Repeat offenders, however, receive very little leniency when it comes to DUI charges. Those who are receiving their second or third DUI charges are required by most states to serve a fairly significant amount of time in jail.
7. Serving a probation period
In the event that you are not required to serve jail time, it’s likely that you will still be put on probation.
As terms of probation vary from sentence to sentence, be sure to get a clear understanding of your specific conditions. Typically, conditions will include the following:
- Being compliant with the law
- Abstaining from alcohol use
- Complete a substance abuse evaluation
- Agree to random alcohol testing
Also, it’s important that you comply with the terms of your probation. While minor violations might only result in a warning, more serious violations of your probation may result in jail time.
8. Taking drug and alcohol courses
Getting your driver’s license reinstated after a DUI charge isn’t as easy as simply showing up at your local department of motor vehicles (DMV) to pay a modest fee.
In almost all cases, you’ll be required to take a drug and alcohol course that is designed to rehabilitate your dangerous driving habits. This will likely involve several classroom hours and testing, facilitated by a trained counselor.
9. Paying more for auto insurance
Once your sentence has been served and your driving privileges have been restored, the reality is that there may still be lingering repercussions for your initial actions.
In many states, you may be required to file an SR-22 form, which indicates that you are considered a “high-risk” driver. This will impact your car insurance in a couple of ways.
With an SR-22 filed, you may be required to buy a specific type of car insurance, and your premiums are likely to spike. One study shows that a DUI violation can increase rates by 71%.

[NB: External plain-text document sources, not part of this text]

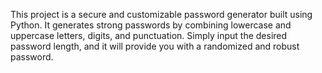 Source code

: This project is a secure and customizable password generator built using Python. 
It generates strong passwords by combining lowercase and uppercase letters, digits, and punctuation. 
Simply input the desired password length, and it will provide you with a randomized and robust password.
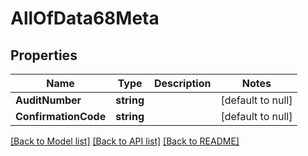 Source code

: # AllOfData68Meta

## Properties
Name | Type | Description | Notes
------------ | ------------- | ------------- | -------------
**AuditNumber** | **string** |  | [default to null]
**ConfirmationCode** | **string** |  | [default to null]

[[Back to Model list]](../README.md#documentation-for-models) [[Back to API list]](../README.md#documentation-for-api-endpoints) [[Back to README]](../README.md)

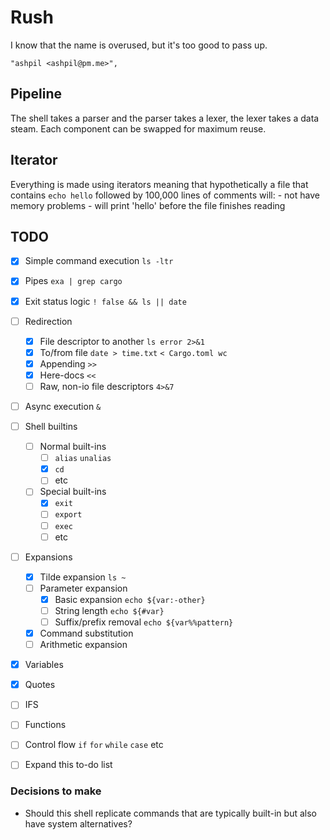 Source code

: # Rush
I know that the name is overused, but it's too good to pass up.

    "ashpil <ashpil@pm.me>",

## Pipeline
The shell takes a parser and the parser takes a lexer, the lexer takes a data
steam. Each component can be swapped for maximum reuse.

## Iterator
Everything is made using iterators meaning that hypothetically a file that
contains `echo hello` followed by 100,000 lines of comments will:
    - not have memory problems
    - will print 'hello' before the file finishes reading

## TODO
- [X] Simple command execution `ls -ltr`
- [X] Pipes `exa | grep cargo`
- [X] Exit status logic `! false && ls || date`
- [ ] Redirection
    - [X] File descriptor to another `ls error 2>&1`
    - [X] To/from file `date > time.txt` `< Cargo.toml wc`
    - [X] Appending `>>`
    - [X] Here-docs `<<`
    - [ ] Raw, non-io file descriptors `4>&7`
- [ ] Async execution `&`
- [ ] Shell builtins
   - [ ] Normal built-ins
      - [ ] `alias` `unalias`
      - [X] `cd`
      - [ ] etc
   - [ ] Special built-ins
      - [X] `exit`
      - [ ] `export`
      - [ ] `exec`
      - [ ] etc
- [ ] Expansions
   - [X] Tilde expansion `ls ~`
   - [ ] Parameter expansion
      - [X] Basic expansion `echo ${var:-other}`
      - [ ] String length `echo ${#var}`
      - [ ] Suffix/prefix removal `echo ${var%%pattern}`
   - [X] Command substitution
   - [ ] Arithmetic expansion
- [X] Variables
- [X] Quotes
- [ ] IFS
- [ ] Functions
- [ ] Control flow `if` `for` `while` `case` etc
- [ ] Expand this to-do list


### Decisions to make
* Should this shell replicate commands that are typically built-in but also
    have system alternatives?
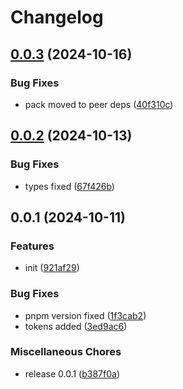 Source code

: # Changelog

## [0.0.3](https://github.com/ksv90/fsm/compare/v0.0.2...v0.0.3) (2024-10-16)


### Bug Fixes

* pack moved to peer deps ([40f310c](https://github.com/ksv90/fsm/commit/40f310cb0b5948db3087aab17b8abeac043e70a6))

## [0.0.2](https://github.com/ksv90/fsm/compare/v0.0.1...v0.0.2) (2024-10-13)


### Bug Fixes

* types fixed ([67f426b](https://github.com/ksv90/fsm/commit/67f426b709a067a43aab0a3bdc745bc38a4db88c))

## 0.0.1 (2024-10-11)


### Features

* init ([921af29](https://github.com/ksv90/fsm/commit/921af29b7d6766f725441567684730e063029222))


### Bug Fixes

* pnpm version fixed ([1f3cab2](https://github.com/ksv90/fsm/commit/1f3cab26a153cb799b3d142c0b7b25fdc7ca000c))
* tokens added ([3ed9ac6](https://github.com/ksv90/fsm/commit/3ed9ac64f7d5433b30216c314856b044afe3bedd))


### Miscellaneous Chores

* release 0.0.1 ([b387f0a](https://github.com/ksv90/fsm/commit/b387f0ac05a5f6260f16917a421a39df1216837c))
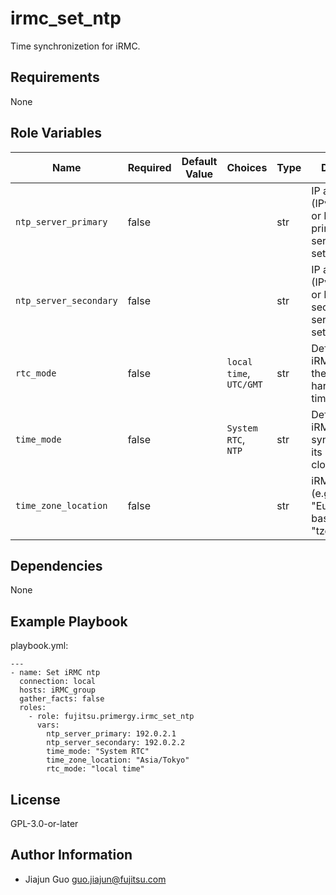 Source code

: irmc_set_ntp
============

Time synchronizetion for iRMC.

Requirements
------------

None

Role Variables
--------------

| Name | Required | Default Value | Choices | Type | Description |
|------|----------|---------------|---------|------|-------------|
| `ntp_server_primary` | false | | | str | IP address (IPv4 or IPv6) or DNS name of primary NTP server to be set. |
| `ntp_server_secondary` | false | | | str | IP address (IPv4 or IPv6) or DNS name of secondary NTP server to be set. |
| `rtc_mode` | false | | `local time`,<br>`UTC/GMT` | str | Defines how iRMC interprets the system's hardware RTC time. |
| `time_mode` | false | | `System RTC`,<br>`NTP` | str | Defines how iRMC synchronizes its real-time clock (RTC). |
| `time_zone_location` | false | | | str | iRMC time zone (e.g. "Europe/Berlin"; based on Linux "tzdata"). |

Dependencies
------------

None

Example Playbook
----------------

playbook.yml:

    ---
    - name: Set iRMC ntp
      connection: local
      hosts: iRMC_group
      gather_facts: false
      roles:
        - role: fujitsu.primergy.irmc_set_ntp
          vars:
            ntp_server_primary: 192.0.2.1
            ntp_server_secondary: 192.0.2.2
            time_mode: "System RTC"
            time_zone_location: "Asia/Tokyo"
            rtc_mode: "local time"

License
-------

GPL-3.0-or-later

Author Information
------------------

- Jiajun Guo <guo.jiajun@fujitsu.com>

10. Getting an ignition interlock device (IID) installed
Whether you’ve already served jail time or whether you’re currently on probation, you may be required to install an ignition interlock device (IID) in your vehicle. Currently, 30 states have mandatory ignition interlock provisions for all DUI offenses.
This in-car breathalyzer will require you to pass a breath test whenever you plan to start your car. Without a passed test, your vehicle will not start. Along with having this device installed, you’ll also be required to have it serviced and calibrated as often as your state determines.